Ontario’s nuclear electricity comes from three plants operated by two utilities. The Bruce Nuclear Power Station, again to many people’s surprise, is currently the world’s largest, generating 6,300 MW of electricity, and the Darlington Nuclear Generating Station and Pickering Nuclear Generating Station together add another 6,600 MW to the system. While these stations are generating most of Ontario’s electricity, these units are aging as are most nuclear power stations in the western world. CANDU type reactors can be refurbished to extend and effectively double their operating lives, but this requires significant investment and hence, a strong commitment to a nuclear future.

Over the past two months, decisions have been taken by the government of Ontario to refurbish both the remaining 6 units at Bruce (2 have already been refurbished) and the 4 units at Darlington. Together this represents a 15 year, $25 billion program of work that will have these nuclear units remain the backbone of the Ontario electricity system until the 2060s. Making things even more interesting, the Bruce refurbishment will be undertaken by Bruce Power, a private sector operator with private funds, through an agreement to buy electricity from the Ontario Independent Electricity System Operator (IESO) while the Darlington refurbishment will be undertaken by its public sector owner/operator, OPG on a regulated basis.  To top it off, a decision was also taken to extend the lives of the older Pickering units to 2024 before they are shut down at their end of life.

This is an exciting time for the nuclear industry in Canada. These refurbishment programs provide the industry with a stable work environment for the next 15 years, allowing it to hire and train a new generation of young engineers and trades people who can look forward to an exciting career in nuclear.

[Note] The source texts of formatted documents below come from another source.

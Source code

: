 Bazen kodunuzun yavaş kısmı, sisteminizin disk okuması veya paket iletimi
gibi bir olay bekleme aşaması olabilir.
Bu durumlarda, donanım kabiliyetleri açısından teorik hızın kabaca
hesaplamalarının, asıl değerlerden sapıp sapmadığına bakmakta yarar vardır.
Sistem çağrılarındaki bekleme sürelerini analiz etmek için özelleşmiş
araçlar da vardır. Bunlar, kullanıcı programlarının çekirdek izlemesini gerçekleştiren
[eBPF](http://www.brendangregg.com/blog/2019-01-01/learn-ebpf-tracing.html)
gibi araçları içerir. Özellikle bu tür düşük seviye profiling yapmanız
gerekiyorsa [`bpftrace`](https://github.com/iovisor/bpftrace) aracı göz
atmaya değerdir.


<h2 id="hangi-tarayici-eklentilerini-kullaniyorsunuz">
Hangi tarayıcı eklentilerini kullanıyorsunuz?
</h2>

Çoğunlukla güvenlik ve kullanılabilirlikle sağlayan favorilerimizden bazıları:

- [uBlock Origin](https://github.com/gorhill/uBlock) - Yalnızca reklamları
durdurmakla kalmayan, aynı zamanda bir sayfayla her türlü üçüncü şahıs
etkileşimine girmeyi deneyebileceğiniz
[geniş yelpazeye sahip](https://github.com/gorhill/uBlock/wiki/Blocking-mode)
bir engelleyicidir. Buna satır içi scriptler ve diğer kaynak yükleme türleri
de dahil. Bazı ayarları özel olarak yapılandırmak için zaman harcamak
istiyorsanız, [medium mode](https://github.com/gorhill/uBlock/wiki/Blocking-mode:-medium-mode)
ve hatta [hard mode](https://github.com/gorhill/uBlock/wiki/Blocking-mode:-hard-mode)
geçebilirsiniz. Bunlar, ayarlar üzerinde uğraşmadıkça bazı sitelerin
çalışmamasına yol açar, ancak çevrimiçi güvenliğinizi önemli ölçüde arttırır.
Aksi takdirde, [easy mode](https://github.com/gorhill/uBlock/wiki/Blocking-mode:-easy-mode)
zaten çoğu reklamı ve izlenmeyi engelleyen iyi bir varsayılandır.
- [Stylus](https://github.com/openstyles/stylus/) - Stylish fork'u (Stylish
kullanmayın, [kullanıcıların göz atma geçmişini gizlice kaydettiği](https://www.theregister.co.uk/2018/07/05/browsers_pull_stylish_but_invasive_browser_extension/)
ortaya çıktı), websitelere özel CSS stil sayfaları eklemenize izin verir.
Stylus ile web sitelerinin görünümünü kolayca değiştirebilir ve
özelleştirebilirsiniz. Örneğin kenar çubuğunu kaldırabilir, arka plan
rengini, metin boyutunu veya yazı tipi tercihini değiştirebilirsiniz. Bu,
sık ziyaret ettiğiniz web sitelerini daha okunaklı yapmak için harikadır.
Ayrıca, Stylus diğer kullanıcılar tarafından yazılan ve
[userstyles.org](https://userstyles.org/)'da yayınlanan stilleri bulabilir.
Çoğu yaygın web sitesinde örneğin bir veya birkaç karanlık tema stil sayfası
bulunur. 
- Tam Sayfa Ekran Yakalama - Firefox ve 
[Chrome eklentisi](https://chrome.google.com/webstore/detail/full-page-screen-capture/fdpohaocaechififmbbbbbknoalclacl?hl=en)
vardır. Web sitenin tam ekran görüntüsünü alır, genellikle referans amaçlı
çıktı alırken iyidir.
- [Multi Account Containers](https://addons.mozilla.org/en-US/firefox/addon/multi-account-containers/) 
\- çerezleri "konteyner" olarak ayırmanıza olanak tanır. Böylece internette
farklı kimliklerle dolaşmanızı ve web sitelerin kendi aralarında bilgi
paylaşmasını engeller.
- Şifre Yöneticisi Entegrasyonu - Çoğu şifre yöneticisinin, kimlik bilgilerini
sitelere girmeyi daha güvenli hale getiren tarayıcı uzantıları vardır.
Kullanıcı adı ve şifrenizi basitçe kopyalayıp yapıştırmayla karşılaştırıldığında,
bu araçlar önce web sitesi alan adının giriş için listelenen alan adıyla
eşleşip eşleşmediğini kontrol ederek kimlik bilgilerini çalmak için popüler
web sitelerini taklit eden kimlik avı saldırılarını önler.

This alone would be exciting enough as Canada recommits to nuclear power for the long term, but that is not all. Canada has long been known for its excellence in nuclear research. The Chalk River Nuclear Laboratory has been an institution in nuclear research for 60 years. Today CNL has emerged from its restructuring as a government-owned, private-sector run world-class nuclear research centre.

And finally, we cannot talk about the nuclear industry in Canada without talking about uranium. Canada’s Athabasca Basin is home to the world’s highest grade uranium and is the world’s second largest producer of uranium, fueling nuclear reactors around the world, helping countries lower their carbon emissions.   This past year Cameco, the region’s major producer, placed its newest uranium mine, Cigar Lake, into production producing about 10 million lbs of U3O8 and is on track to increase this production to 16 million lbs in 2016. They also signed a deal to provide India with uranium, the first since Canada and India signed a nuclear cooperation agreement in 2013, paving the way for renewed nuclear cooperation between these two countries.

As Canadians, we were extremely proud to see Dr. McDonald’s work recognized with a Nobel prize. Canada has a great history of research and development in the nuclear industry, from fundamental nuclear physics to medical applications to power production. This is a pleasant reminder as to why we went into this challenging industry so many years ago. At that time, we had a vision – to make the world a better place through use of clean, economic, safe and abundant nuclear energy. Now here we are 35 years later – a little grayer and with a little less hair – and with the decisions made this past year, we feel confident that Canadians will continue to reap the benefits of this industry for the foreseeable future.